There is no other way to best understand what others are talking about than through active listening. 

Active listening starts with paying attention and not allowing your mind and imagination to drift during parts of a conversation that don’t interest you. Look at the person, bring unconnected throughs under the control of your will power. 

Stop thinking about how you will reply or how to manipulate the other person. 

Simply pay attention to what they are talking about right now. 

Be present in the moment with the person you are speaking with. 

Accept they have a legitimate reason for what they do and say

Understand the mind in which we are synchronizing our thoughts through conversation. 

Without this, people on both sides of the table will poke and prod for any topic or example that will support the point they are making. If we forget that we’re in a discussion, the room will fill with narcissistic monologue and sections of silence that each will think support their point. Even though we’re all using the same words,  there will be no common thoughts. 

It’s also important to understand that (no matter how scattered the other person’s perspective appears) they have a legitimate and usually intelligent reason for why they’re thinking what they’re thinking. Chances have it that they’re trying to figure out the gap in your perspective that you have overlooked. 

Otherwise, they assume that we would understand what they’re talking about. As we see this cycle beginning, or catch that we’re both wandered into a foggy land of disconnection, stop and go back to whatever baseline our conversation has been built upon. 

Show you are Listening

Follow up being present with displaying that you are listening. 

Nod or shake your head if you can see each other to show that you are listening. This is called feedback, and typically happens without effort if we’re actively listening. If not face to face, use short verbal confirmations that you are tracking what they’re laying down. Even if we’re only on the phone, our facial reactions are communicated through our tone of voice, grunts & mumbles. Give mini-confirmations that you are tracking with the speaker. 
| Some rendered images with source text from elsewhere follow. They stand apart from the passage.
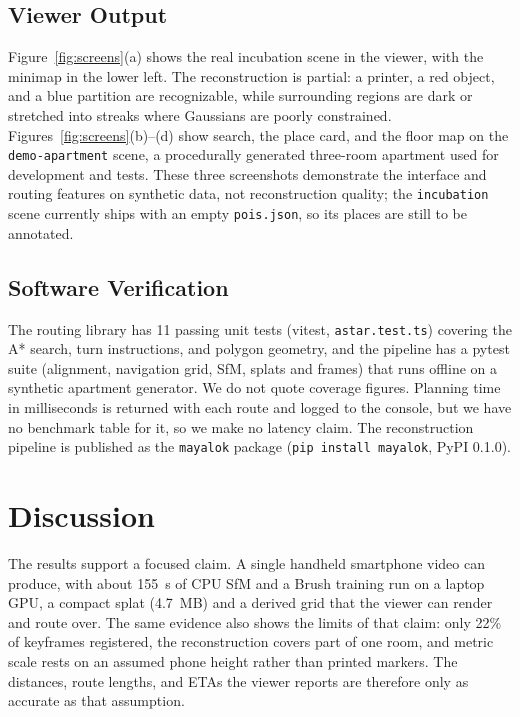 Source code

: \documentclass[conference]{IEEEtran}
\begin{document}
\subsection{Viewer Output}
Figure~\ref{fig:screens}(a) shows the real incubation scene in the viewer, with the minimap in the lower left. The reconstruction is partial: a printer, a red object, and a blue partition are recognizable, while surrounding regions are dark or stretched into streaks where Gaussians are poorly constrained. Figures~\ref{fig:screens}(b)--(d) show search, the place card, and the floor map on the \texttt{demo-apartment} scene, a procedurally generated three-room apartment used for development and tests. These three screenshots demonstrate the interface and routing features on synthetic data, not reconstruction quality; the \texttt{incubation} scene currently ships with an empty \texttt{pois.json}, so its places are still to be annotated.

\subsection{Software Verification}
The routing library has 11 passing unit tests (vitest, \texttt{astar.test.ts}) covering the A* search, turn instructions, and polygon geometry, and the pipeline has a pytest suite (alignment, navigation grid, SfM, splats and frames) that runs offline on a synthetic apartment generator. We do not quote coverage figures. Planning time in milliseconds is returned with each route and logged to the console, but we have no benchmark table for it, so we make no latency claim. The reconstruction pipeline is published as the \texttt{mayalok} package (\texttt{pip install mayalok}, PyPI 0.1.0).

\FloatBarrier

\section{Discussion}
The results support a focused claim. A single handheld smartphone video can produce, with about 155~s of CPU SfM and a Brush training run on a laptop GPU, a compact splat (4.7~MB) and a derived grid that the viewer can render and route over. The same evidence also shows the limits of that claim: only 22\% of keyframes registered, the reconstruction covers part of one room, and metric scale rests on an assumed phone height rather than printed markers. The distances, route lengths, and ETAs the viewer reports are therefore only as accurate as that assumption.
\end{document}
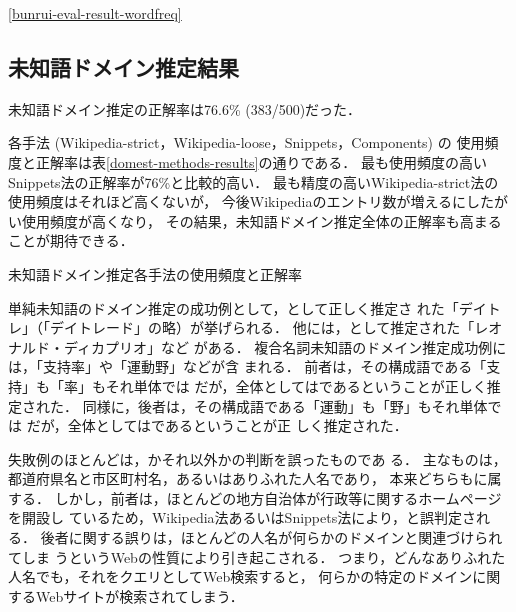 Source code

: \documentclass[japanese]{jnlp_1.4}
\newcommand{\revise}[1]{}
\newcommand{\dom}[1]{}
\begin{document}
\revise{
本研究ではドメインごとのIDF値の合計をブログ分類時のスコアとして使用した
が，より単純に，ドメインごとの語数を用いた場合は，表
}
\ref{bunrui-eval-result-wordfreq}
\revise{
のような結果になる．
}
\revise{
IDF値合計を用いた場合を若干下回っているが，これは単純に語数を用いるより，
IDF値で重み付けすることがより効果的であることを示している．
}


\subsection{未知語ドメイン推定結果}

未知語ドメイン推定の正解率は76.6\% (383/500)だった．

各手法 (Wikipedia-strict，Wikipedia-loose，Snippets，Components) の
使用頻度と正解率は表\ref{domest-methods-results}の通りである．
最も使用頻度の高いSnippets法の正解率が76\%と比較的高い．
最も精度の高いWikipedia-strict法の使用頻度はそれほど高くないが，
今後Wikipediaのエントリ数が増えるにしたがい使用頻度が高くなり，
その結果，未知語ドメイン推定全体の正解率も高まることが期待できる．


\begin{table}[t]
\caption{未知語ドメイン推定各手法の使用頻度と正解率}
\label{domest-methods-results}
\begin{center}

\end{center}
\end{table}


単純未知語のドメイン推定の成功例として，\dom{ビジネス}として正しく推定さ
れた「デイトレ」（「デイトレード」の略）が挙げられる．
他には，\dom{文化・芸術}として推定された「レオナルド・ディカプリオ」など
がある．
複合名詞未知語のドメイン推定成功例には，「支持率」や「運動野」などが含
まれる．
前者は，その構成語である「支持」も「率」もそれ単体では\dom{ドメイン無し}
だが，全体としては\dom{政治}であるということが正しく推定された．
同様に，後者は，その構成語である「運動」も「野」もそれ単体では
\dom{ドメイン無し}だが，全体としては\dom{健康・医学}であるということが正
しく推定された．

失敗例のほとんどは，\dom{ドメイン無し}かそれ以外かの判断を誤ったものであ
る．
主なものは，都道府県名と市区町村名，あるいはありふれた人名であり，
本来どちらも\dom{ドメイン無し}に属する．
しかし，前者は，ほとんどの地方自治体が行政等に関するホームページを開設し
ているため，Wikipedia法あるいはSnippets法により，\dom{政治}と誤判定され
る．
後者に関する誤りは，ほとんどの人名が何らかのドメインと関連づけられてしま
うというWebの性質により引き起こされる．
つまり，どんなありふれた人名でも，それをクエリとしてWeb検索すると，
何らかの特定のドメインに関するWebサイトが検索されてしまう．
\end{document}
Once this skill begins to develop, we start to take control of the rapport we are building. Rapport is the process of establishing trust, harmony, and cooperation in a relationship. Relationships are built on rapport, because humans who aren’t interpersonally sadistic spend their time with people they know, like, and trust. 
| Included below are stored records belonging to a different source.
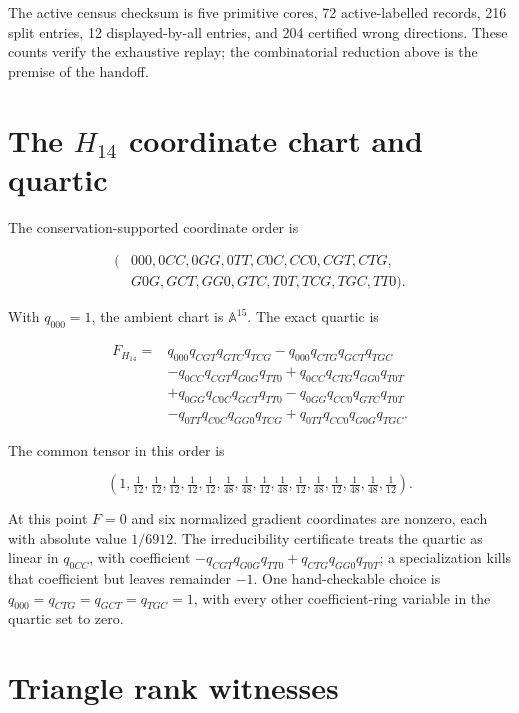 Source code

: \documentclass[10pt]{article}
\begin{document}
The active census checksum is five primitive cores, 72 active-labelled
records, 216 split entries, 12 displayed-by-all entries, and 204 certified
wrong directions.  These counts verify the exhaustive replay; the
combinatorial reduction above is the premise of the handoff.

\section{The \texorpdfstring{\(H_{14}\)}{H14} coordinate chart and quartic}

The conservation-supported coordinate order is

\begin{align*}
(&000,0CC,0GG,0TT,C0C,CC0,CGT,CTG,\\
 &G0G,GCT,GG0,GTC,T0T,TCG,TGC,TT0).
\end{align*}

With \(q_{000}=1\), the ambient chart is \(\mathbb A^{15}\).  The exact
quartic is

\begin{align*}
F_{H_{14}}={}&q_{000}q_{CGT}q_{GTC}q_{TCG}
-q_{000}q_{CTG}q_{GCT}q_{TGC}\\
&-q_{0CC}q_{CGT}q_{G0G}q_{TT0}
+q_{0CC}q_{CTG}q_{GG0}q_{T0T}\\
&+q_{0GG}q_{C0C}q_{GCT}q_{TT0}
-q_{0GG}q_{CC0}q_{GTC}q_{T0T}\\
&-q_{0TT}q_{C0C}q_{GG0}q_{TCG}
+q_{0TT}q_{CC0}q_{G0G}q_{TGC}.
\end{align*}

The common tensor in this order is

\[
\left(1,\tfrac1{12},\tfrac1{12},\tfrac1{12},\tfrac1{12},\tfrac1{12},
\tfrac1{48},\tfrac1{48},\tfrac1{12},\tfrac1{48},\tfrac1{12},
\tfrac1{48},\tfrac1{12},\tfrac1{48},\tfrac1{48},\tfrac1{12}\right).
\]

At this point \(F=0\) and six normalized gradient coordinates are nonzero,
each with absolute value \(1/6912\).  The irreducibility certificate treats
the quartic as linear in \(q_{0CC}\), with coefficient
\(-q_{CGT}q_{G0G}q_{TT0}+q_{CTG}q_{GG0}q_{T0T}\); a specialization kills
that coefficient but leaves remainder \(-1\).  One hand-checkable choice is
\(q_{000}=q_{CTG}=q_{GCT}=q_{TGC}=1\), with every other coefficient-ring
variable in the quartic set to zero.

\section{Triangle rank witnesses}
\end{document}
Start by seeking to understand and then seek to be understood. 

If we recognize that we aren’t being trusted, own it and work from there toward a commonality. All this adds up together to require modern people to possess real communication skills, but to not use them for selfish ends. 
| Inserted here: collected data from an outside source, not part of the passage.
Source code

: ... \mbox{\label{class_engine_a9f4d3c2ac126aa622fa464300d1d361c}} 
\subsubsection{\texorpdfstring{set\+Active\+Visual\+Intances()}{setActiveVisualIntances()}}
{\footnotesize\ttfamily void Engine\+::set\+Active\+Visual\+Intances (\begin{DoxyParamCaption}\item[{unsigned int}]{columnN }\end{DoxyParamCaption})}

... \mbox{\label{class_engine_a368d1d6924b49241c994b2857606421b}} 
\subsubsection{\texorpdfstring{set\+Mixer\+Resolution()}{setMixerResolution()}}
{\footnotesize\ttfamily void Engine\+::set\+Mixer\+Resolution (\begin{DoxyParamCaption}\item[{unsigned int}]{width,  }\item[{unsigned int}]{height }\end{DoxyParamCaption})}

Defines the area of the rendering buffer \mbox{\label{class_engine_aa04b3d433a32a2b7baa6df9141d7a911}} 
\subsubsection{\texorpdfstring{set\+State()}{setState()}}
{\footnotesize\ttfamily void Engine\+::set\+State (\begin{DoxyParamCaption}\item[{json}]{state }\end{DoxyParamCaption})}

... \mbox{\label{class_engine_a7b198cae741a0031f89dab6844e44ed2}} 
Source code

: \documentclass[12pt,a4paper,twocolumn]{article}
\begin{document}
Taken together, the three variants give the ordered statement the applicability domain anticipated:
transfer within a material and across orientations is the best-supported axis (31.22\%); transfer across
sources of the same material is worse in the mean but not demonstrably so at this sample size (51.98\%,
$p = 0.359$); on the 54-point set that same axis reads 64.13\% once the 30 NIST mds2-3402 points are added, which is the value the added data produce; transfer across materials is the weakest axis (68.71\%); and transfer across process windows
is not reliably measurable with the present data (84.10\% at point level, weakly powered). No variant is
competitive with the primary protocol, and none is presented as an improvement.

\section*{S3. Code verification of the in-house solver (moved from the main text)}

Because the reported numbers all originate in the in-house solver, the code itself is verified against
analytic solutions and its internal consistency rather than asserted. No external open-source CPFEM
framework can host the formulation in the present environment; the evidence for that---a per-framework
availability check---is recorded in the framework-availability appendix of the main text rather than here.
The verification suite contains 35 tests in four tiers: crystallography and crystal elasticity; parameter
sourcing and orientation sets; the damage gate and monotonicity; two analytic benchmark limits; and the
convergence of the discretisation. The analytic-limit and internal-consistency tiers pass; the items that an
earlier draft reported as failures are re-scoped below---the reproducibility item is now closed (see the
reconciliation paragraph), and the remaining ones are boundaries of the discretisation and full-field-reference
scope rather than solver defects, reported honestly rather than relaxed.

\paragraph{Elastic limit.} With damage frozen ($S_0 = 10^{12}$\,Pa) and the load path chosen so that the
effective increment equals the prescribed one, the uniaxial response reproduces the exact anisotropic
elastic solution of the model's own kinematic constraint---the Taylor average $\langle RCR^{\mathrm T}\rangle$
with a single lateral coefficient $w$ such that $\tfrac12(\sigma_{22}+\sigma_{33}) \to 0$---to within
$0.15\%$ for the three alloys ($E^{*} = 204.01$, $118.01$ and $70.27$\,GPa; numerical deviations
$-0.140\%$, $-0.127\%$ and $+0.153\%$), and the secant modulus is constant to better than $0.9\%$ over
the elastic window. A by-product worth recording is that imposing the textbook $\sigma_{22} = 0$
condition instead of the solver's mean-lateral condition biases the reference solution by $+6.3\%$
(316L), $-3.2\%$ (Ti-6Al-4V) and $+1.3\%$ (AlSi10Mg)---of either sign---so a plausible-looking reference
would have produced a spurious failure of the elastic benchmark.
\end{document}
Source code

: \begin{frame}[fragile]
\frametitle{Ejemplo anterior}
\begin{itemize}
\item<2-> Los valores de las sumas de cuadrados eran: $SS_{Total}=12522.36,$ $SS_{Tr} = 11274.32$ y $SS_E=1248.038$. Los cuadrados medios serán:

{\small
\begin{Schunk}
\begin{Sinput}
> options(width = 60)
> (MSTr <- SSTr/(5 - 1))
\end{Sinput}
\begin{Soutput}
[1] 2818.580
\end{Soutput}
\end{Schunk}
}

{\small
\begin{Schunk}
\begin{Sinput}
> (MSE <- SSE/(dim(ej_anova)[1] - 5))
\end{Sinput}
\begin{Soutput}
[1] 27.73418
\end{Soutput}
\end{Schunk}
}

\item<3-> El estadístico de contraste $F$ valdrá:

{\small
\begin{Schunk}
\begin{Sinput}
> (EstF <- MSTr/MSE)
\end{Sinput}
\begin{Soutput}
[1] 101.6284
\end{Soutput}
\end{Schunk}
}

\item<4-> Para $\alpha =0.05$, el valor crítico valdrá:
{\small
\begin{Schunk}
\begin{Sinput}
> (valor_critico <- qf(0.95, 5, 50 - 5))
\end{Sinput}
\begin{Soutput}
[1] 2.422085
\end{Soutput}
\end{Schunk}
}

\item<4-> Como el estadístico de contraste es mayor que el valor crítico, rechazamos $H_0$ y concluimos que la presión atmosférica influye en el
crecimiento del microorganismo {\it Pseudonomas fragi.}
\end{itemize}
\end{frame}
Become trusted, because you listen, hear and not always talk about me, Me, ME! 

Follow the Speaker’s Perspective

We all have our own maps we follow, and we only ever understand our own version of reality. 

It doesn’t matter how hard we try to enhance or expand it, we never get outside of our translation of our past experiences – just like whoever we’re conversing with. 

A man will never truly know what it’s like to be a woman. He may pay attention to all the women he has spoken with in the past and through active listening track exactly what is being stated, but it will only ever be a guess as to what a woman’s experience is. 

We only ever know our own experience. Own it and move forward with patience and compassion for those who experience what we will never have to handle. I may not understand, but I can empathize and work toward knowing each other. 

We naturally think that our opinion is right …or we would change our opinion. This same truth is consistent in “their” perspective. Listen to what they say, find at least one single point of agreement or connection, and use that point as a baseline. Then move forward toward knowing and being known. 

Active Listening Conclusion

Actively listening allows us to create conversation checkpoints, bookmarks, or baselines which function like markers on a spiral. Each time we pass that point, another checkpoint is created and an agreement is built on previous agreements. Checkpoints which are closer and closer together signal that conflict is circling closer and closer to resolution.

It is not required to follow these guidelines to converse, it is just required to converse with clarity.